REQUIRED WORK: Determine how many lines of the listing below include the string "begin". Output the number and nothing more.

★ ★ ★

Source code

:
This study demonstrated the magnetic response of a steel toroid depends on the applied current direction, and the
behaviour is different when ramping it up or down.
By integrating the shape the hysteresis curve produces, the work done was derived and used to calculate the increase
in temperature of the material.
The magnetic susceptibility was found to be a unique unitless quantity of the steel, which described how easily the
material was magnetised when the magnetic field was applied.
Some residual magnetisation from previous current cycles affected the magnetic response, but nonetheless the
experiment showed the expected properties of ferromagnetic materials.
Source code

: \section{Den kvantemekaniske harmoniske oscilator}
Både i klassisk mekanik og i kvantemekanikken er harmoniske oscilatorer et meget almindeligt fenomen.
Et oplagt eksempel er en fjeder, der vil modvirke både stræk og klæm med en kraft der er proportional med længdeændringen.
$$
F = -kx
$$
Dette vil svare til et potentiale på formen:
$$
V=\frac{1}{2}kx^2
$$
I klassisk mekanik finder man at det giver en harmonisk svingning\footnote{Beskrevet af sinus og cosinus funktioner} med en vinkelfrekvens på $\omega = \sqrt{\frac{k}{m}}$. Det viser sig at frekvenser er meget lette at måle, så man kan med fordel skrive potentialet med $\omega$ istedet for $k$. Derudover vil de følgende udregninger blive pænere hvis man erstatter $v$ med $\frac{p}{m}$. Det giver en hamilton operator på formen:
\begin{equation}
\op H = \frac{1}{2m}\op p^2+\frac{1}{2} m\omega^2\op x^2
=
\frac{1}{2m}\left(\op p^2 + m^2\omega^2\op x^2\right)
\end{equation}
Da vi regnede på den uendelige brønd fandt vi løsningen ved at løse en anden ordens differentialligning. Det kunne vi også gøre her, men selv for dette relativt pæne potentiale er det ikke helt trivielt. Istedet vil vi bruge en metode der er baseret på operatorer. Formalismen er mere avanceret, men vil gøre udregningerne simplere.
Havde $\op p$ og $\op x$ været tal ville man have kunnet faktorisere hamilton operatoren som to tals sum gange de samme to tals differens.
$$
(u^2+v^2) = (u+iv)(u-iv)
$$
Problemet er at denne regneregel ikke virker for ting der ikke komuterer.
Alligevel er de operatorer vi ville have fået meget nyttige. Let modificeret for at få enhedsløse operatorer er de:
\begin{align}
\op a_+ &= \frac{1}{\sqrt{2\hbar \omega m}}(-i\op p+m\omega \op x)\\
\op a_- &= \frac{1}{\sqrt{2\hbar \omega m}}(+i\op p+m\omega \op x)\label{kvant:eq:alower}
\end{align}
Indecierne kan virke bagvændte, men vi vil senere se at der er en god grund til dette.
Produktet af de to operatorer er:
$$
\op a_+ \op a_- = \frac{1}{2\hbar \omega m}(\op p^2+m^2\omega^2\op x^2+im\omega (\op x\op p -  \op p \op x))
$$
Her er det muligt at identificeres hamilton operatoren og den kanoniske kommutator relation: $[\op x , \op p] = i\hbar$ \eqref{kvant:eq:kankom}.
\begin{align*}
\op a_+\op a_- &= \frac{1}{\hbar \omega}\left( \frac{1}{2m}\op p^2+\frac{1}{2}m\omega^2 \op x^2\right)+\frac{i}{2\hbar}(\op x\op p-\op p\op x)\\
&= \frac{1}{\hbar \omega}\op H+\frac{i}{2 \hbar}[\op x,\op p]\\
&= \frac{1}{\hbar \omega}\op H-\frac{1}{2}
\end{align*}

★ ★ ★

SOLUTION FOR THIS TASK: 3